What to do —
If a line in the entries below contains "Force", copy it.

Information given —
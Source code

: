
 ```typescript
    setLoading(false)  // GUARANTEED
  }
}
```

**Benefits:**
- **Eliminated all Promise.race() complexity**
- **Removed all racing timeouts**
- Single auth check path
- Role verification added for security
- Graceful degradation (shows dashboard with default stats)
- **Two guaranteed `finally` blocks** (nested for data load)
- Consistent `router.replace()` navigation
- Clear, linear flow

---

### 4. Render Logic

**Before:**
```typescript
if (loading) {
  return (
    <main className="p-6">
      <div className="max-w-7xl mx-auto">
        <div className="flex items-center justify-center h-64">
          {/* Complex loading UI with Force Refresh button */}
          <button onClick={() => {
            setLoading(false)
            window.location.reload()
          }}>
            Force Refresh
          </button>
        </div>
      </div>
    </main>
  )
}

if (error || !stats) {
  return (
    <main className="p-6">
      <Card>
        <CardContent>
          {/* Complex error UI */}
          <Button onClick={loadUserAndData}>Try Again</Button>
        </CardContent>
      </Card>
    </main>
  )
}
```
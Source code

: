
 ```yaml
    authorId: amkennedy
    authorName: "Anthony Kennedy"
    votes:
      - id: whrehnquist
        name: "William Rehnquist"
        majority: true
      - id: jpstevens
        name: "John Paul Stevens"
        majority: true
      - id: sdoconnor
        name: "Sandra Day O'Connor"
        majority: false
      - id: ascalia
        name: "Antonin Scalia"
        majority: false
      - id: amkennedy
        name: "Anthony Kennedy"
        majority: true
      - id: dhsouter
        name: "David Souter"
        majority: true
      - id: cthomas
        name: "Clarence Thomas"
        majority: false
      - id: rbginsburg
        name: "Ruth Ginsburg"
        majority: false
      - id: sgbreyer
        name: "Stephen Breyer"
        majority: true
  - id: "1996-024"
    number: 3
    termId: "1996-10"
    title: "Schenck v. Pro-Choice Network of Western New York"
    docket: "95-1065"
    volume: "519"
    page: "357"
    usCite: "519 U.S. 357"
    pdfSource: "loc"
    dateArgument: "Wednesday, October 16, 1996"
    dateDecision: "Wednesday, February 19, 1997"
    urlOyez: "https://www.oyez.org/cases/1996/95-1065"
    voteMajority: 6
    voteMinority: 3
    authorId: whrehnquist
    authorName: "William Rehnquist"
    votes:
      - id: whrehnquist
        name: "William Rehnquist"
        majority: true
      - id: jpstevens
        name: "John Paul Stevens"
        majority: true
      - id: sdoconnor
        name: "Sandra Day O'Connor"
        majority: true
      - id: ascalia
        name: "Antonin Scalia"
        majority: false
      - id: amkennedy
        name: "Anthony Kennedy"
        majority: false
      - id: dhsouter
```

Written solution —
          {/* Complex loading UI with Force Refresh button */}
            Force Refresh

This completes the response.